Keinara sedikit melirik ke belakang. "Lepasin, Ky! Ayo masuk ke kelas. Sebentar lagi udah mulai kelasnya." bujuk Keinara mencoba menghindar dari Zaky.
"Kita perlu bicara, Key!" sahut Zaky.
Keinara memejamkan matanya beberapa detik. Membalikkan tubuhnya kembali berhadapan dengan Zaky. "Apalagi yang harus dibicarakan? Bukannya semuanya udah jelas? Kita udah selesai, Ky!" ucap Keinara tegas.
Kedua mata saling beradu, saling menatap memastikan perasaan satu sama lain.
"Bilang, kalau kamu udah nggak sayang sama aku lagi, Key! Bilang sekarang!" tantang Zaky. Dalam hatinya sangat yakin jika Keinara tidak akan pernah bisa mengatakan ini. Karena Zaky yakin, jika Keinara masih sangat menyayanginya.
Keinara membuang pandangannya ke lain arah. Membuang nafasnya lewat mulut, bersiap menerima tantangan dari Zaky.
"Aku udah nggak sayang sama kamu lagi." serunya tanpa mau menatap mata Zaky.
Zaky tersenyum sinis. "Lihat mataku, Kei! Lihat kesini. Bilang dengan lantang kalau kamu sudah tidak menyayangiku lagi!" tantangnya lagi. Zaky yakin Keinara tidak akan mampu melakukan itu.
Keinara enggan menatap ke arah Zaky. Karena dia juga sadar, itu adalah hal yang sangat berat. Dia tidak mungkin bisa mengatakan apa yang sudah jelas bertentangan dengan isi hatinya saat ini.
"Lihat aku, Key! Katakan dengan jujur! Jangan bohongi hati nurani kamu sendiri!" sentak Zaky, semakin menekan Keinara.
Keinara tak punya pilihan lain lagi. Dia tetap harus bertahan dengan pendiriannya. Perlahan kepalanya ia hadapkan kembali ke depan mata Zaky. Kedua mata saling beradu kembali.
Ada debaran di d**a Keinara yang tidak bisa ia kendalikan. Memburu hingga menghimpit dadanya, membuatnya sulit untuk melepaskan nafasnya sendiri.
Keduanya masih saling bertatapan. Dengan sekuat tenaga, Keinara mengumpulkan kepingan-kepingan kekuatannya, mencoba untuk bersuara.
"Aku udah nggak sayang kamu lagi!" ucap Keinara dengan sangat lantang.

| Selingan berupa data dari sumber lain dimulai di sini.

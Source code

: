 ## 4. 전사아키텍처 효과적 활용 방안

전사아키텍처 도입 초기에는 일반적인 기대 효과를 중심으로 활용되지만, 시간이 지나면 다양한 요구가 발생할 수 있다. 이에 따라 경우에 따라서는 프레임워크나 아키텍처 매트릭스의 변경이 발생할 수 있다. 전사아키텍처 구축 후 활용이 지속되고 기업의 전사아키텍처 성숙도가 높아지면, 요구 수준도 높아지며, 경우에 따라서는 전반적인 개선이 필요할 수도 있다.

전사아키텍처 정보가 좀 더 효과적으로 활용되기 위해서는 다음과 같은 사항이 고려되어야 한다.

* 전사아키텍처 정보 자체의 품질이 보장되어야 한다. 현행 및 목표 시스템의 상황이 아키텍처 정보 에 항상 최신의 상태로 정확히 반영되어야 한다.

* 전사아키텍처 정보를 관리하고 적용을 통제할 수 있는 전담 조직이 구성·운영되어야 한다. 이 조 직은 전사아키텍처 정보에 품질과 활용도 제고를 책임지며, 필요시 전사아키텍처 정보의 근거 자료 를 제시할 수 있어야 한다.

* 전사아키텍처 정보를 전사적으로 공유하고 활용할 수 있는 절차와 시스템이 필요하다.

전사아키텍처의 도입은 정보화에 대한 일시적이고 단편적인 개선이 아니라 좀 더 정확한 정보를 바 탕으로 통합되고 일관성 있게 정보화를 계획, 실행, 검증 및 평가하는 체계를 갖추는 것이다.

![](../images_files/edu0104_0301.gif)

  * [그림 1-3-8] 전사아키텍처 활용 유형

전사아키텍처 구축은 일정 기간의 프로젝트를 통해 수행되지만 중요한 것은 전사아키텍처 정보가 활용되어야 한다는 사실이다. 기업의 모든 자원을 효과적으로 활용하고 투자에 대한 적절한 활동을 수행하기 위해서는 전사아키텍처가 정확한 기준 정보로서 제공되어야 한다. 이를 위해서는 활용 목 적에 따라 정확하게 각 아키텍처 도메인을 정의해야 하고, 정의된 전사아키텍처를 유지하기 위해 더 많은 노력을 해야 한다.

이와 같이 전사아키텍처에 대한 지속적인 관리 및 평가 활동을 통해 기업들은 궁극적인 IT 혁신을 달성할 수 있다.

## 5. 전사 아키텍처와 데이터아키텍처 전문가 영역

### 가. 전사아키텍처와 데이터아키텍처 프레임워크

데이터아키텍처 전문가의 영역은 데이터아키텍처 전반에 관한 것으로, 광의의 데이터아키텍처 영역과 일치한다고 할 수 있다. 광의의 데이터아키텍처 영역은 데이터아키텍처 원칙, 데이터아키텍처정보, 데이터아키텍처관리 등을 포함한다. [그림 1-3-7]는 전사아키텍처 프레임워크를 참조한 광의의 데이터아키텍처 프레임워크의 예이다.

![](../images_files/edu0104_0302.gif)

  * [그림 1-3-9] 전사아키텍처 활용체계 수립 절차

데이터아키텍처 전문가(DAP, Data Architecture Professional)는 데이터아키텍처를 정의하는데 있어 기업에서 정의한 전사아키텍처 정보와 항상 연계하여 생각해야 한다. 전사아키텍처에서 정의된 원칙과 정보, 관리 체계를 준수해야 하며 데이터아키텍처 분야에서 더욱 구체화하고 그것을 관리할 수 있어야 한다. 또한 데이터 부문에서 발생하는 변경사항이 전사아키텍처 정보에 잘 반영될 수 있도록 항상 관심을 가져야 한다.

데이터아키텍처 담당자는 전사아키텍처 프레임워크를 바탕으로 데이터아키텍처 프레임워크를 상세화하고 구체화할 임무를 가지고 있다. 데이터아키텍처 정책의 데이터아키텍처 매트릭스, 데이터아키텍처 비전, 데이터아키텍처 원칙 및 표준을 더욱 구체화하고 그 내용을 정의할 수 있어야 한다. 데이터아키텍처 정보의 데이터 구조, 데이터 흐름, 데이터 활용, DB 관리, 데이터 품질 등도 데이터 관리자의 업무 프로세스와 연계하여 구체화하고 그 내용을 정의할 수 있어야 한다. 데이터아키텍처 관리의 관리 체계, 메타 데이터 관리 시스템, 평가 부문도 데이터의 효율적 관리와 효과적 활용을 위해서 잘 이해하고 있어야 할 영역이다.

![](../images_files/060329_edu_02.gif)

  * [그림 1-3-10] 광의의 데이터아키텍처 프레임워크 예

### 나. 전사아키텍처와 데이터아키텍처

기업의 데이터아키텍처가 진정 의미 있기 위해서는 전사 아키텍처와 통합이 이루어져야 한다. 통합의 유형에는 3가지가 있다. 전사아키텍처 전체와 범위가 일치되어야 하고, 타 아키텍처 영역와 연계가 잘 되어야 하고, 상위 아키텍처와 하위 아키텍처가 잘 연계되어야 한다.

Zaky yang dari awal sangat yakin jika Keinara tidak akan mampu mengucapkannya, seketika tubuhnya lemas tak berdaya. Wajahnya berlahan melayu.
"Kei!" lirihnya tidak percaya.
"Sudah puas? Sudah cukup kan, Ky?"
Zaky masih memasang wajah ketidak percayaannya. Genggaman tangannya yang sedari awal begitu kuat mencengkram lengan Keinara, berangsur melemah, kemudian terlepas dengan sendirinya.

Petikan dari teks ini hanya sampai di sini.